Meta Faces Legal Row Over WhatsApp Encryption Claims

A group of plaintiffs alleged that Meta can actually read all the messages on WhatsApp, despite claiming that only the recipients can read them.

Meta is back in the spotlight for all the wrong reasons, as a group of plaintiffs has launched a lawsuit in San Francisco claiming that WhatsApp’s famous privacy isn’t quite what it says on the app.

The group, which includes people from Australia, Brazil, India, Mexico, and South Africa, alleges that Meta is making false claims about its encryption. They reckon that the company actually stores the substance of users’ chats and that employees can have a look at them whenever they fancy.

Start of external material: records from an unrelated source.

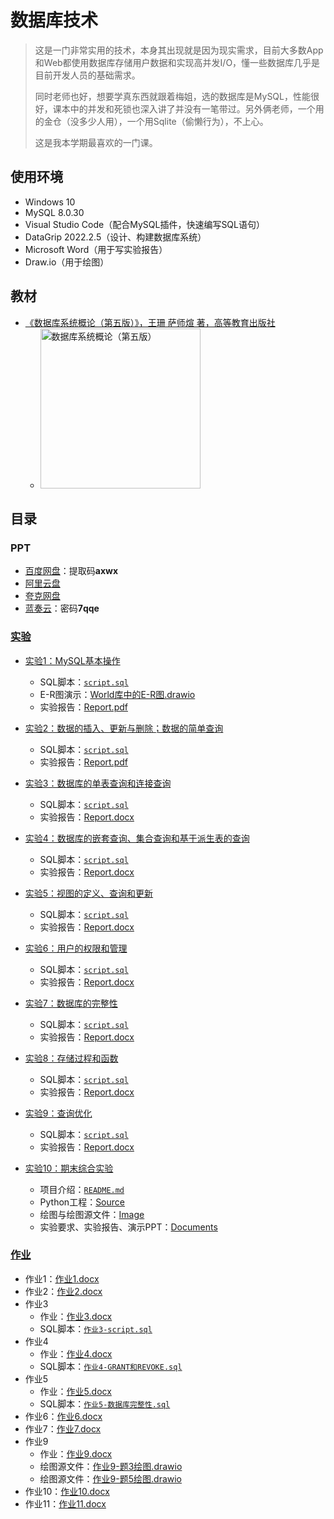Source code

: # 数据库技术

> 这是一门非常实用的技术，本身其出现就是因为现实需求，目前大多数App和Web都使用数据库存储用户数据和实现高并发I/O，懂一些数据库几乎是目前开发人员的基础需求。
>
> 同时老师也好，想要学真东西就跟着梅姐，选的数据库是MySQL，性能很好，课本中的并发和死锁也深入讲了并没有一笔带过。另外俩老师，一个用的金仓（没多少人用），一个用Sqlite（偷懒行为），不上心。
>
> 这是我本学期最喜欢的一门课。

## 使用环境

* Windows 10
* MySQL 8.0.30
* Visual Studio Code（配合MySQL插件，快速编写SQL语句）
* DataGrip 2022.2.5（设计、构建数据库系统）
* Microsoft Word（用于写实验报告）
* Draw.io（用于绘图）

## 教材

* [《数据库系统概论（第五版）》，王珊 萨师煊 著，高等教育出版社](https://book.douban.com/subject/26317662/)
  * <img alt="数据库系统概论（第五版）" width=256 src="https://img1.doubanio.com/view/subject/s/public/s27999628.jpg">

## 目录

### PPT

* [百度网盘](https://pan.baidu.com/s/1w99aJRiisRfhPvDvDjP0HQ?pwd=axwx)：提取码**axwx**
* [阿里云盘](https://www.aliyundrive.com/s/PsSAWLJ3e75)
* [夸克网盘](https://pan.quark.cn/s/f36eea148a5d)
* [蓝奏云](https://steven-zhl.lanzoul.com/b04e73kva)：密码**7qqe**

### [实验](./Experiments)

* [实验1：MySQL基本操作](./Experiments/Exp1/)
  * SQL脚本：[`script.sql`](./Experiments/Exp1/script.sql)
  * E-R图演示：[World库中的E-R图.drawio](./Experiments/Exp1/World库中的E-R图.drawio)
  * 实验报告：[Report.pdf](./Experiments/Exp1/Report.pdf)

* [实验2：数据的插入、更新与删除；数据的简单查询](./Experiments/Exp2/)
  * SQL脚本：[`script.sql`](./Experiments/Exp2/script.sql)
  * 实验报告：[Report.pdf](./Experiments/Exp2/Report.pdf)

* [实验3：数据库的单表查询和连接查询](./Experiments/Exp3/)
  * SQL脚本：[`script.sql`](./Experiments/Exp3/script.sql)
  * 实验报告：[Report.docx](./Experiments/Exp3/Report.docx)

* [实验4：数据库的嵌套查询、集合查询和基于派生表的查询](./Experiments/Exp4/)
  * SQL脚本：[`script.sql`](./Experiments/Exp4/script.sql)
  * 实验报告：[Report.docx](./Experiments/Exp4/Report.docx)

* [实验5：视图的定义、查询和更新](./Experiments/Exp5/)
  * SQL脚本：[`script.sql`](./Experiments/Exp5/script.sql)
  * 实验报告：[Report.docx](./Experiments/Exp5/Report.docx)

* [实验6：用户的权限和管理](./Experiments/Exp6/)
  * SQL脚本：[`script.sql`](./Experiments/Exp6/script.sql)
  * 实验报告：[Report.docx](./Experiments/Exp6/Report.docx)

* [实验7：数据库的完整性](./Experiments/Exp7/)
  * SQL脚本：[`script.sql`](./Experiments/Exp7/script.sql)
  * 实验报告：[Report.docx](./Experiments/Exp7/Report.docx)

* [实验8：存储过程和函数](./Experiments/Exp8/)
  * SQL脚本：[`script.sql`](./Experiments/Exp8/script.sql)
  * 实验报告：[Report.docx](./Experiments/Exp8/Report.docx)

* [实验9：查询优化](./Experiments/Exp9/)
  * SQL脚本：[`script.sql`](./Experiments/Exp9/script.sql)
  * 实验报告：[Report.docx](./Experiments/Exp9/Report.docx)

* [实验10：期末综合实验](./Experiments/Exp10/)
  * 项目介绍：[`README.md`](./Experiments/Exp10/README.md)
  * Python工程：[Source](./Experiments/Exp10/Source/)
  * 绘图与绘图源文件：[Image](./Experiments/Exp10/Image/)
  * 实验要求、实验报告、演示PPT：[Documents](./Experiments/Exp10/Documents/)

### [作业](./Homework)

* 作业1：[作业1.docx](./Homework/作业1.docx)
* 作业2：[作业2.docx](./Homework/作业2.docx)
* 作业3
  * 作业：[作业3.docx](./Homework/作业3.docx)
  * SQL脚本：[`作业3-script.sql`](./Homework/作业3-script.sql)
* 作业4
  * 作业：[作业4.docx](./Homework/作业4.docx)
  * SQL脚本：[`作业4-GRANT和REVOKE.sql`](./Homework/作业4-GRANT和REVOKE.sql)
* 作业5
  * 作业：[作业5.docx](./Homework/作业5.docx)
  * SQL脚本：[`作业5-数据库完整性.sql`](./Homework/作业5-数据库完整性.sql)
* 作业6：[作业6.docx](./Homework/作业6.docx)
* 作业7：[作业7.docx](./Homework/作业7.docx)
* 作业9
  * 作业：[作业9.docx](./Homework/作业9.docx)
  * 绘图源文件：[作业9-题3绘图.drawio](./Homework/作业9-题3绘图.drawio)
  * 绘图源文件：[作业9-题5绘图.drawio](./Homework/作业9-题5绘图.drawio)
* 作业10：[作业10.docx](./Homework/作业10.docx)
* 作业11：[作业11.docx](./Homework/作业11.docx)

The complaint mentions some mysterious whistleblowers who have supposedly helped bring these details to light, although it doesn’t actually specify who these people are. This is a pretty massive claim considering Meta has made end-to-end encryption the very centre of the WhatsApp experience.

We’ve all seen those little bubbles in our chats telling us that only the people in the conversation can read or listen to the messages, but this lawsuit suggests that’s all just a bit of theatre.

According to the group, Meta and WhatsApp are actually storing and analysing virtually all of our supposedly private communications. They’ve gone as far as accusing the tech giant and its top brass of defrauding billions of users across the globe.

Unsurprisingly, Meta isn’t exactly thrilled about the accusations. A spokesperson for the company called the lawsuit frivolous and even suggested they would be going after the plaintiffs’ lawyers for sanctions.

A representative for Meta was saying that any claim that messages aren’t encrypted is categorically false and absurd. He pointed out that WhatsApp has been using the Signal protocol for a decade and dismissed the entire legal filing as a work of fiction.